Eu acho que a cada dia que começo a trabalhar, vou com um espírito de principiante mesmo, para aprender a cada novo dia. Então, esse debate atual sobre a pintura, que uns a querem viva, outros morta, falam mal ou falam bem da pintura, isso não me interessa muito, não entro nesse debate. Dizem que pintura é coisa para velhos, porque são muitos anos de treinamento até você pintar, ter domínio. É uma atividade que exige tempo, e hoje em dia o tempo é outro, buscam-se sempre resultados rápidos. Mas eu continuo pintando.
Você consegue vender e expor suas obras?

Sobre vender, eu não posso reclamar. Não que eu venda muito, mas tenho dado sorte sempre quando a coisa aperta, alguém aparece e compra um trabalho meu. Sempre foi assim! Minha avó dizia “é, continua fazendo esses quadrinhos aí que te darão um dinheirinho...”. Então eu tenho alguns contatos com escritórios e galerias para os quais vendo.
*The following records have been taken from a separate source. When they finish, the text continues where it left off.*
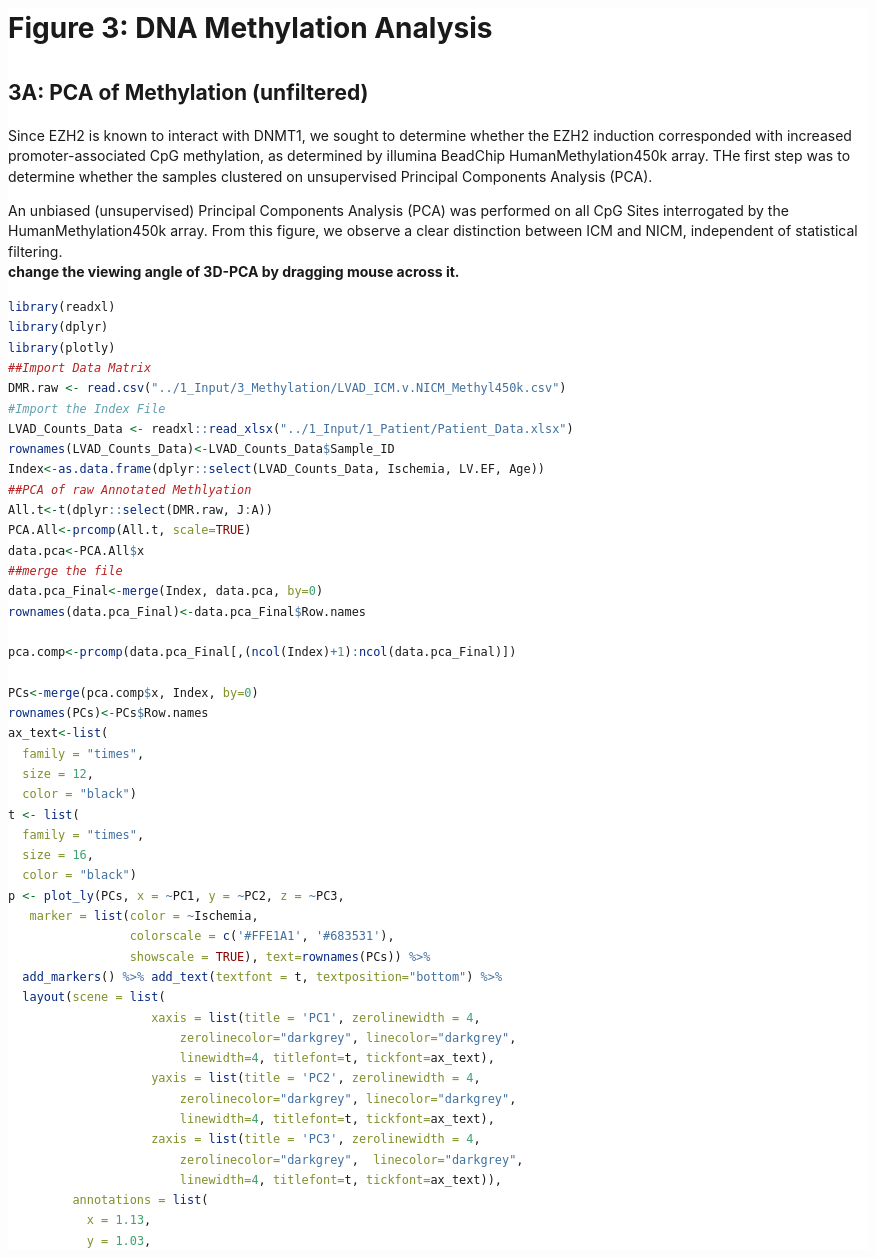 
# Figure 3: DNA Methylation Analysis

## 3A: PCA of Methylation (unfiltered)

Since EZH2 is known to interact with DNMT1, we sought to determine whether the EZH2 induction corresponded with increased promoter-associated CpG methylation, as determined by illumina BeadChip HumanMethylation450k array. THe first step was to determine whether the samples clustered on unsupervised Principal Components Analysis (PCA). 

An unbiased (unsupervised) Principal Components Analysis (PCA) was performed on all CpG Sites interrogated by the HumanMethylation450k array. From this figure, we observe a clear distinction between ICM and NICM, independent of statistical filtering.  
**change the viewing angle of 3D-PCA by dragging mouse across it.**


```r
library(readxl)
library(dplyr)
library(plotly)
##Import Data Matrix
DMR.raw <- read.csv("../1_Input/3_Methylation/LVAD_ICM.v.NICM_Methyl450k.csv")
#Import the Index File
LVAD_Counts_Data <- readxl::read_xlsx("../1_Input/1_Patient/Patient_Data.xlsx")
rownames(LVAD_Counts_Data)<-LVAD_Counts_Data$Sample_ID
Index<-as.data.frame(dplyr::select(LVAD_Counts_Data, Ischemia, LV.EF, Age))
##PCA of raw Annotated Methlyation
All.t<-t(dplyr::select(DMR.raw, J:A))
PCA.All<-prcomp(All.t, scale=TRUE)
data.pca<-PCA.All$x
##merge the file
data.pca_Final<-merge(Index, data.pca, by=0)
rownames(data.pca_Final)<-data.pca_Final$Row.names

pca.comp<-prcomp(data.pca_Final[,(ncol(Index)+1):ncol(data.pca_Final)])

PCs<-merge(pca.comp$x, Index, by=0)
rownames(PCs)<-PCs$Row.names
ax_text<-list(
  family = "times",
  size = 12,
  color = "black")
t <- list(
  family = "times",
  size = 16,
  color = "black")
p <- plot_ly(PCs, x = ~PC1, y = ~PC2, z = ~PC3,
   marker = list(color = ~Ischemia, 
                 colorscale = c('#FFE1A1', '#683531'), 
                 showscale = TRUE), text=rownames(PCs)) %>%
  add_markers() %>% add_text(textfont = t, textposition="bottom") %>%
  layout(scene = list(
                    xaxis = list(title = 'PC1', zerolinewidth = 4, 
                        zerolinecolor="darkgrey", linecolor="darkgrey", 
                        linewidth=4, titlefont=t, tickfont=ax_text),
                    yaxis = list(title = 'PC2', zerolinewidth = 4, 
                        zerolinecolor="darkgrey", linecolor="darkgrey", 
                        linewidth=4, titlefont=t, tickfont=ax_text),
                    zaxis = list(title = 'PC3', zerolinewidth = 4, 
                        zerolinecolor="darkgrey",  linecolor="darkgrey", 
                        linewidth=4, titlefont=t, tickfont=ax_text)),
         annotations = list(
           x = 1.13,
           y = 1.03,
```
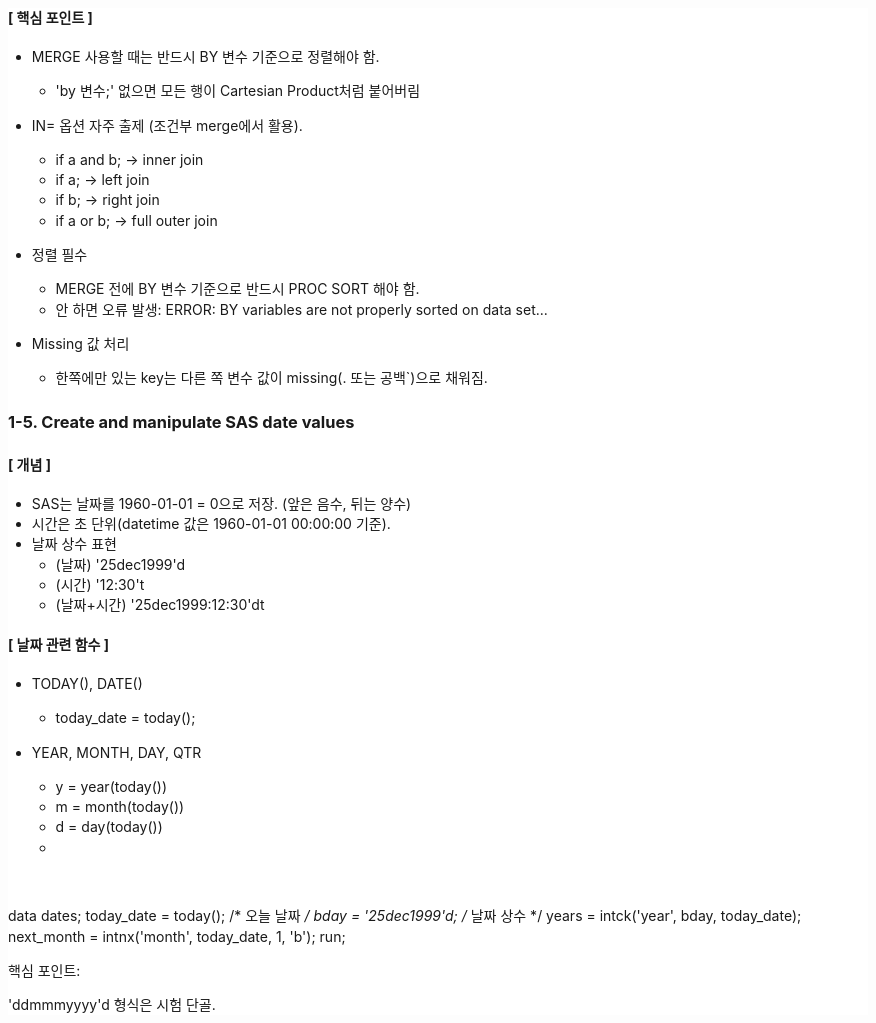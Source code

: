 #### **[ 핵심 포인트 ]** 
* MERGE 사용할 때는 반드시 BY 변수 기준으로 정렬해야 함. 
  * 'by 변수;' 없으면 모든 행이 Cartesian Product처럼 붙어버림

* IN= 옵션 자주 출제 (조건부 merge에서 활용).
  * if a and b; → inner join 
  * if a; → left join 
  * if b; → right join 
  * if a or b; → full outer join

* 정렬 필수
  * MERGE 전에 BY 변수 기준으로 반드시 PROC SORT 해야 함. 
  * 안 하면 오류 발생: ERROR: BY variables are not properly sorted on data set...

* Missing 값 처리 
  * 한쪽에만 있는 key는 다른 쪽 변수 값이 missing(. 또는 공백`)으로 채워짐.
  
### 1-5. Create and manipulate SAS date values

#### **[ 개념 ]** 
* SAS는 날짜를 1960-01-01 = 0으로 저장. (앞은 음수, 뒤는 양수)
* 시간은 초 단위(datetime 값은 1960-01-01 00:00:00 기준).
* 날짜 상수 표현
  * (날짜) '25dec1999'd
  * (시간) '12:30't
  * (날짜+시간) '25dec1999:12:30'dt

#### **[ 날짜 관련 함수 ]** 
* TODAY(), DATE()
    * today_date = today();

* YEAR, MONTH, DAY, QTR
    * y = year(today())
    * m = month(today())
    * d = day(today())
    * 





```commandline


```
data dates;
    today_date = today();             /* 오늘 날짜 */
    bday = '25dec1999'd;              /* 날짜 상수 */
    years = intck('year', bday, today_date);
    next_month = intnx('month', today_date, 1, 'b');
run;


핵심 포인트:

'ddmmmyyyy'd 형식은 시험 단골.

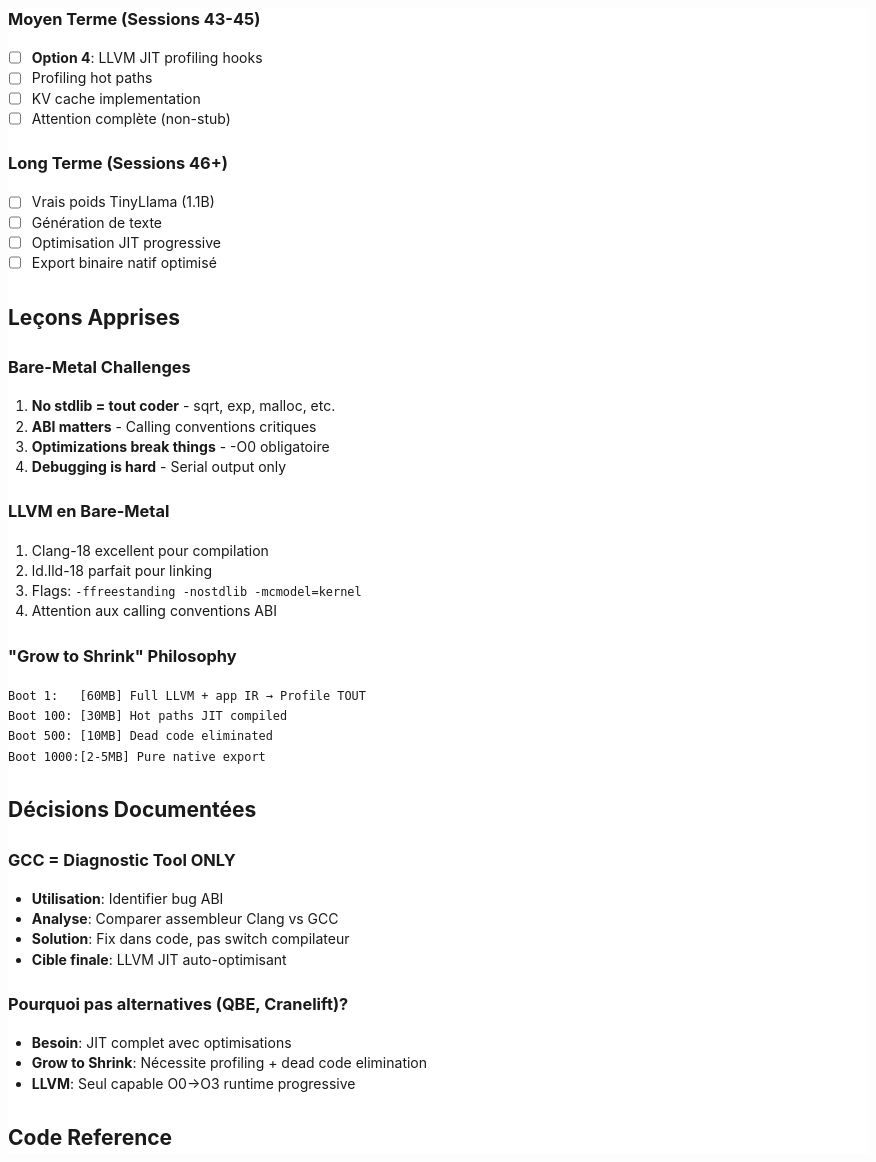 ### Moyen Terme (Sessions 43-45)
- [ ] **Option 4**: LLVM JIT profiling hooks
- [ ] Profiling hot paths
- [ ] KV cache implementation
- [ ] Attention complète (non-stub)

### Long Terme (Sessions 46+)
- [ ] Vrais poids TinyLlama (1.1B)
- [ ] Génération de texte
- [ ] Optimisation JIT progressive
- [ ] Export binaire natif optimisé

## Leçons Apprises

### Bare-Metal Challenges
1. **No stdlib = tout coder** - sqrt, exp, malloc, etc.
2. **ABI matters** - Calling conventions critiques
3. **Optimizations break things** - -O0 obligatoire
4. **Debugging is hard** - Serial output only

### LLVM en Bare-Metal
1. Clang-18 excellent pour compilation
2. ld.lld-18 parfait pour linking
3. Flags: `-ffreestanding -nostdlib -mcmodel=kernel`
4. Attention aux calling conventions ABI

### "Grow to Shrink" Philosophy
```
Boot 1:   [60MB] Full LLVM + app IR → Profile TOUT
Boot 100: [30MB] Hot paths JIT compiled
Boot 500: [10MB] Dead code eliminated
Boot 1000:[2-5MB] Pure native export
```

## Décisions Documentées

### GCC = Diagnostic Tool ONLY
- **Utilisation**: Identifier bug ABI
- **Analyse**: Comparer assembleur Clang vs GCC
- **Solution**: Fix dans code, pas switch compilateur
- **Cible finale**: LLVM JIT auto-optimisant

### Pourquoi pas alternatives (QBE, Cranelift)?
- **Besoin**: JIT complet avec optimisations
- **Grow to Shrink**: Nécessite profiling + dead code elimination
- **LLVM**: Seul capable O0→O3 runtime progressive

## Code Reference
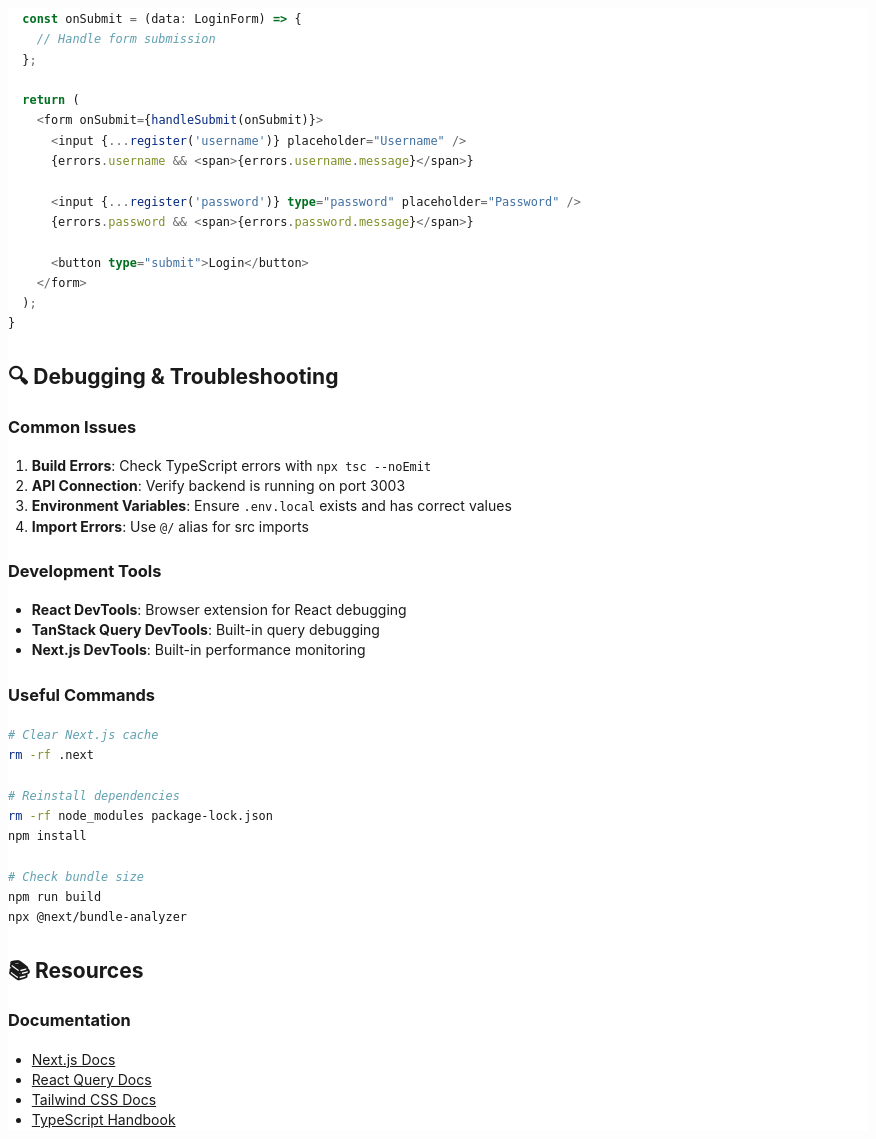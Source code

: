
```typescript
  const onSubmit = (data: LoginForm) => {
    // Handle form submission
  };

  return (
    <form onSubmit={handleSubmit(onSubmit)}>
      <input {...register('username')} placeholder="Username" />
      {errors.username && <span>{errors.username.message}</span>}
      
      <input {...register('password')} type="password" placeholder="Password" />
      {errors.password && <span>{errors.password.message}</span>}
      
      <button type="submit">Login</button>
    </form>
  );
}
```

## 🔍 Debugging & Troubleshooting

### Common Issues
1. **Build Errors**: Check TypeScript errors with `npx tsc --noEmit`
2. **API Connection**: Verify backend is running on port 3003
3. **Environment Variables**: Ensure `.env.local` exists and has correct values
4. **Import Errors**: Use `@/` alias for src imports

### Development Tools
- **React DevTools**: Browser extension for React debugging
- **TanStack Query DevTools**: Built-in query debugging
- **Next.js DevTools**: Built-in performance monitoring

### Useful Commands
```bash
# Clear Next.js cache
rm -rf .next

# Reinstall dependencies
rm -rf node_modules package-lock.json
npm install

# Check bundle size
npm run build
npx @next/bundle-analyzer
```

## 📚 Resources

### Documentation
- [Next.js Docs](https://nextjs.org/docs)
- [React Query Docs](https://tanstack.com/query/latest)
- [Tailwind CSS Docs](https://tailwindcss.com/docs)
- [TypeScript Handbook](https://www.typescriptlang.org/docs/)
Claro que tem períodos de estiagem total, como nesse ano de 2010, quando vendi pouco.
Você enviou trabalhos seus para Portugal, não foi?

Sim, meus quadros foram expostos em uma galeria, em 2007 e venderam bem. Eram pinturas, objetos e aquarelas, que vendi quase tudo. O bom seria se você pudesse vender para instituições e espaços públicos, que são espaços ainda a serem desbravados, porque os maiores museus estão transbordando, não têm mais onde colocar nada, não tem gavetas para colocar desenhos, gravuras, etc. As reservas técnicas dos museus estão abarrotadas de obras. Por outro, as cidades estão pedindo mais obras de arte. A arte nas ruas, esse é um potencial grande a ser explorado.
E você sempre fez esculturas em paralelo à pintura? Como foi esse processo?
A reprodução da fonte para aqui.